The Dutch Pensions Federation is to publish recommendations to help Dutch schemes increase board diversity, arguing that the number of younger trustees and women in board positions was far short of the level agreed with the sector years ago.

Bram van Els, spokesman for the Federation, said: “Efforts need to be stepped up, as board diversity remains poor.”

Less than 30% of Dutch pension funds have one board under the age of 40, according to research by television programme NOS op 3.

This is at odds with the Code for Pension Funds, which states pension funds must aim to have at least one trustee of under 40 and one female board member.

According to another recent study – conducted by Whyz, a headhunter consultancy for the financial sector – about 20% of younger board members are not given time off by their employers for board positions at their pension funds.

“Pension funds should point out to the sponsors that having a seat on the board or accountability council is also a chance to develop skills for their staff,” Van Els said, citing one of the Pensions Federation’s recommendations.

He added that several pensions funds already offered talented young people an opportunity to gain experience by participating in their boards’ activities.

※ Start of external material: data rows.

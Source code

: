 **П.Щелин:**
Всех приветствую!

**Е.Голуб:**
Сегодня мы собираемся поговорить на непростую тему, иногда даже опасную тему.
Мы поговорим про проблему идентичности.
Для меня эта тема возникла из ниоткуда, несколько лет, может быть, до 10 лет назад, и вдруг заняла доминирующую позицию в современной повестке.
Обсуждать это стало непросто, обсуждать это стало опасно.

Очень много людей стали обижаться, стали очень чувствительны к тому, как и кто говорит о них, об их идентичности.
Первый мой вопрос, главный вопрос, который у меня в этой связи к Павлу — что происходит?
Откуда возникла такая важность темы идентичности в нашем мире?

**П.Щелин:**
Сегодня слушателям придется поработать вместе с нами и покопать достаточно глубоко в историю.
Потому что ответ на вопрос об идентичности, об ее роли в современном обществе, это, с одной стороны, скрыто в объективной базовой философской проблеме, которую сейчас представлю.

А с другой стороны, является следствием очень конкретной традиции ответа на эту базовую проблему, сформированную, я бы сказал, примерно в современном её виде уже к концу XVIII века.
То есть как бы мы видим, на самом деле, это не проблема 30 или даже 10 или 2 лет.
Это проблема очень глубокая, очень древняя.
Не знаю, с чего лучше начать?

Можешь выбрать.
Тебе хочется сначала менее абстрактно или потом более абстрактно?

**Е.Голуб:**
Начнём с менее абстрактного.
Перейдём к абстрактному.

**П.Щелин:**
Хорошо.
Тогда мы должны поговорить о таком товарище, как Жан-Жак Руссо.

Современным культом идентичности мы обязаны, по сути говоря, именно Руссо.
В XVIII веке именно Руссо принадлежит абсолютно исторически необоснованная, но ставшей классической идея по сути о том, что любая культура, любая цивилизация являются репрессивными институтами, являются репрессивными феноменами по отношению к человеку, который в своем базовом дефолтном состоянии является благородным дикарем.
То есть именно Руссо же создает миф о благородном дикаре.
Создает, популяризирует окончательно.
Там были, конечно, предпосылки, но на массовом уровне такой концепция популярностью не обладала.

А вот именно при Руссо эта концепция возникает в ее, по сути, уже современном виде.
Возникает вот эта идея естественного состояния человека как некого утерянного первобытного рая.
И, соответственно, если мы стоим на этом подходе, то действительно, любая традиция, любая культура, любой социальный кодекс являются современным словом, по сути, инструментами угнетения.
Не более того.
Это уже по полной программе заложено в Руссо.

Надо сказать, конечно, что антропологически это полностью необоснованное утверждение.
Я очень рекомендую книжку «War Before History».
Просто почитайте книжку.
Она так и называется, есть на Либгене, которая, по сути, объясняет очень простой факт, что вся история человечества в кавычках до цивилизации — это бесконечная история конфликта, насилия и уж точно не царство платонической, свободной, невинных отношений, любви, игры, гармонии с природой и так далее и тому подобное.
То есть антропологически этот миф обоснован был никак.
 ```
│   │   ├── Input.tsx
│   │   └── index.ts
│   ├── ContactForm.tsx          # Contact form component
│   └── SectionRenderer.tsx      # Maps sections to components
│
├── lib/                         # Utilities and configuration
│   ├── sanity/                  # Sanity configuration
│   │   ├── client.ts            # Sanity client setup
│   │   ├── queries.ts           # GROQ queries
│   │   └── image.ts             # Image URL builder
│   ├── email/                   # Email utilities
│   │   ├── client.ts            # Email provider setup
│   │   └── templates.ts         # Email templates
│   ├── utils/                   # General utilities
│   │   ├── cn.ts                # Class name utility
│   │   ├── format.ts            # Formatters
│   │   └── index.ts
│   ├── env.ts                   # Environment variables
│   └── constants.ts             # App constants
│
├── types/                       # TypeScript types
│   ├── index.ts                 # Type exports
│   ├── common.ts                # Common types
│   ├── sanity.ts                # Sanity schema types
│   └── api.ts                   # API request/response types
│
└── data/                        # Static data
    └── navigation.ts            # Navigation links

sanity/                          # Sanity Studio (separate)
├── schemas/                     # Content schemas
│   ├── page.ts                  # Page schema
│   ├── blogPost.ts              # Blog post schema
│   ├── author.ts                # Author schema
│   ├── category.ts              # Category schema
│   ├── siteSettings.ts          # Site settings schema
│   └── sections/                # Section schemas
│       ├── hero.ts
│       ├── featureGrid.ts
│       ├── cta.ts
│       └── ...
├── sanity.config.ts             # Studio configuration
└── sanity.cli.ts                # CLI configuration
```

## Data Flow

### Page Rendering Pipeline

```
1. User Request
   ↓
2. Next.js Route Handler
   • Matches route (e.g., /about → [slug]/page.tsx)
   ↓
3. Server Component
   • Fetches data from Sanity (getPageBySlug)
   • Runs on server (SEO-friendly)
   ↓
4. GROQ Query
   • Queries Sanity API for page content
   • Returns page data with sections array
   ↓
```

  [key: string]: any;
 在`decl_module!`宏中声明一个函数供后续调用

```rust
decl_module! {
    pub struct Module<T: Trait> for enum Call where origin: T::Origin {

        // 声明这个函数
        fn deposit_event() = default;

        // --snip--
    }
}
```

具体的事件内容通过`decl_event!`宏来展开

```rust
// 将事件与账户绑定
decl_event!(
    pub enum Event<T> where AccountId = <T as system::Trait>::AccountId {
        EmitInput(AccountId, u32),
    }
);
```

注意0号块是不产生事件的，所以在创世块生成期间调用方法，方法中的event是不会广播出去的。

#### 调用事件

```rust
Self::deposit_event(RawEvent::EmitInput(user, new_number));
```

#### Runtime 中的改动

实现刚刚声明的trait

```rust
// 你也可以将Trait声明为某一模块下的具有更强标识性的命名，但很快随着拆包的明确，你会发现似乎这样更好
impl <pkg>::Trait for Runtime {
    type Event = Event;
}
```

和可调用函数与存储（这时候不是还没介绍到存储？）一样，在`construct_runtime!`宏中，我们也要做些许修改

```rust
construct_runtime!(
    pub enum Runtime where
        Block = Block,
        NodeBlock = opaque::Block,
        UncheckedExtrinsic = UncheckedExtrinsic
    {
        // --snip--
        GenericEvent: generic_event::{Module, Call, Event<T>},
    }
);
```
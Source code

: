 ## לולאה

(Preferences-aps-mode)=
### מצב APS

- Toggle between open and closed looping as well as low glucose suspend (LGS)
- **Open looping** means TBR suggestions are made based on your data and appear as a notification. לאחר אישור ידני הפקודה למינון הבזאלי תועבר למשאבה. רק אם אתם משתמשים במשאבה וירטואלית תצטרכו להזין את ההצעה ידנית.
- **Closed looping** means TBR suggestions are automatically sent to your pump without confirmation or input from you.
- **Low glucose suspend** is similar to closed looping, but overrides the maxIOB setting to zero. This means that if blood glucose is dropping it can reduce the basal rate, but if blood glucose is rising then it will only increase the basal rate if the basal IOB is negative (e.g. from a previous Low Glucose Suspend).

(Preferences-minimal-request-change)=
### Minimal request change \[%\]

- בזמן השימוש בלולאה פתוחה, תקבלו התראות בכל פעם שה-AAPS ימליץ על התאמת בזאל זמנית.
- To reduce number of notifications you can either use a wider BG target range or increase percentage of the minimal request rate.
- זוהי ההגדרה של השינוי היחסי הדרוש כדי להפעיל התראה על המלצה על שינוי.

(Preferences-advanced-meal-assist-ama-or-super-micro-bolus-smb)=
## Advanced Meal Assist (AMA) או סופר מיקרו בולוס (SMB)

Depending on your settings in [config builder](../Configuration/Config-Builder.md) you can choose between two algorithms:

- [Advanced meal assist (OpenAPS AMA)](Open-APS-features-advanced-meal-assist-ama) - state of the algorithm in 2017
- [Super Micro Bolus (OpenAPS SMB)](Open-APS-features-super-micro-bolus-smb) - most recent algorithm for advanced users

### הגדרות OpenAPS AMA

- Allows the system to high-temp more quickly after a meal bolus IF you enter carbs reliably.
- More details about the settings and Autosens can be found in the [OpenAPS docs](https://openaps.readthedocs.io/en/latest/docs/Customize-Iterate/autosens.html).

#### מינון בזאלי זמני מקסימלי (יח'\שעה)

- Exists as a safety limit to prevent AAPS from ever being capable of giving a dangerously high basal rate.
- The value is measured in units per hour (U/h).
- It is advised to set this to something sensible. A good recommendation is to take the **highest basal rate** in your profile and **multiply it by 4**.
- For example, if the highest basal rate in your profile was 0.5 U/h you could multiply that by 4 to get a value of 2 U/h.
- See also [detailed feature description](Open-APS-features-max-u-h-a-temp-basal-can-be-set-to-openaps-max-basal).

Van Els denied that companies’ level of co-operation would depend on financial considerations, “as pension funds do compensate the employer for the time a member of staff spends on the board”.

The spokesman also argued that ever-increasing supervisory requirements for board expertise would make the search of suitable candidates even harder.

He added: “The fact many people in their 30s are in the ‘rush hour’ of their lives – work and family-wise – doesn’t help either.” 

Pieter Riedstra, director at Whyz, said he found that boards often picked candidates from their own network, in which young people were under-represented.

Anna Grebenchtchikova, a 25-year-old board member at the pharmacy-worker sector scheme PMA, agreed, saying boards were reluctant to appoint younger trustees.

“The real problem is that they prefer to source candidates from their ‘old boys’ network,” she said.

Grebenchtchikova pointed out that supervisory requirements were no stricter for young candidates, and that this group usually had a “better grasp” of the matter, as many had a job in the pensions sector.

“At the same time, however, they have less experience in actual governance,” she conceded.